AICPA Proposes Changes in Attestation Standards

The American Institute of CPAs has issued an exposure draft resulting from its Attestation Clarity Project in an effort to clarify and toughen the professional standards for attestation engagements.

Among other items, the proposed clarified Statement on Standards for Attestation Engagements, or SSAEs, Attestation Standards: Clarification and Recodification, would restructure the content of AT section 20, Defining Professional Requirements in Statements on Standards for Attestation Engagements, AT section 50, SSAE Hierarchy, AT section 101, Attest Engagements, and AT section 201, Agreed-Upon Procedures Engagements (AICPA, Professional Standards).

The exposure draft specifically requests readers to indicate whether they support the proposed restructuring. The proposed SSAE would supersede those AT sections.

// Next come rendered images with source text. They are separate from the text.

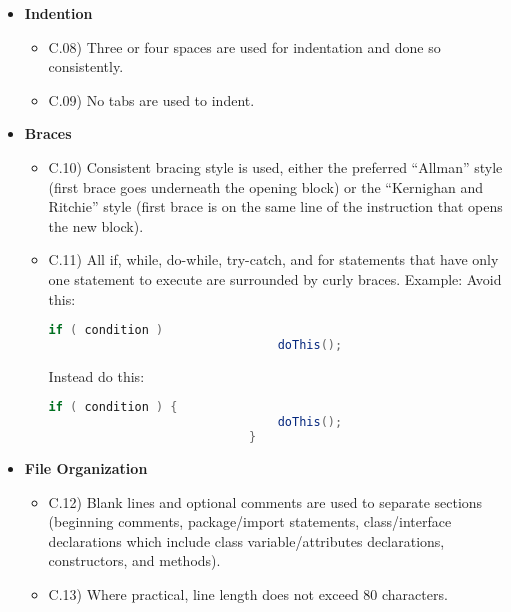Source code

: \documentclass[../../codeInspection.tex]{subfiles}
\begin{document}
\begin{itemize}
\begin{itemize}
					  	\end{itemize}

				\item 	\textbf{Indention}
						\begin{itemize}

							\item C.08) Three or four spaces are used for indentation and done so consistently.

							\item C.09) No tabs are used to indent.

						\end{itemize}

				\item 	\textbf{Braces}
						\begin{itemize}

							\item C.10) Consistent bracing style is used, either the preferred “Allman” style (first brace goes underneath the opening block) or the “Kernighan and Ritchie” style (first brace is on the same line of the instruction that opens the new block).

							\item C.11) All if, while, do-while, try-catch, and for statements that have only one statement to execute are surrounded by curly braces. Example:
							Avoid this:
							\begin{lstlisting}[language=Java]
							if ( condition )
								doThis();
							\end{lstlisting}
							Instead do this:
							\begin{lstlisting}[language=Java]
							if ( condition ) {
								doThis(); 
							}
							\end{lstlisting}

						\end{itemize}

				\item 	\textbf{File Organization}
						\begin{itemize}

							\item C.12) Blank lines and optional comments are used to separate sections (beginning comments, package/import statements, class/interface declarations which include class variable/attributes declarations, constructors, and methods).

							\item C.13) Where practical, line length does not exceed 80 characters.


\end{itemize}
\end{itemize}
\end{document}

Many of the changes involve restructuring and reorganizing the older standards for greater clarity. But there are also some substantive changes. Among the significant changes proposed in the exposure draft, for all examination and review engagements, the proposed SSAE would require a practitioner to obtain from the responsible party a written assertion about the measurement or evaluation of the subject matter against the applicable criteria. The existing standards indicate that a practitioner should ordinarily obtain a written assertion from the responsible party in an examination or review engagement, but it allows for certain exceptions when the engaging party is not the responsible party. In those circumstances, the practitioner may perform the examination or review without obtaining a written assertion but is required to restrict the use of the report. This alternative would no longer be permitted for examinations and reviews under the proposal.

In addition, the existing standards discuss representation letters but in most sections do not require them. The proposed standards would require a representation letter in all examination and review engagements. However, if a responsible party who is not the engaging party refuses to provide the practitioner with a representation letter, the practitioner would not necessarily be required to conclude that a scope limitation exists if the practitioner is able to obtain satisfactory oral responses from the responsible party to the matters ordinarily included in the representation letter. Under these circumstances, use of the examination or review report would be restricted to the engaging party.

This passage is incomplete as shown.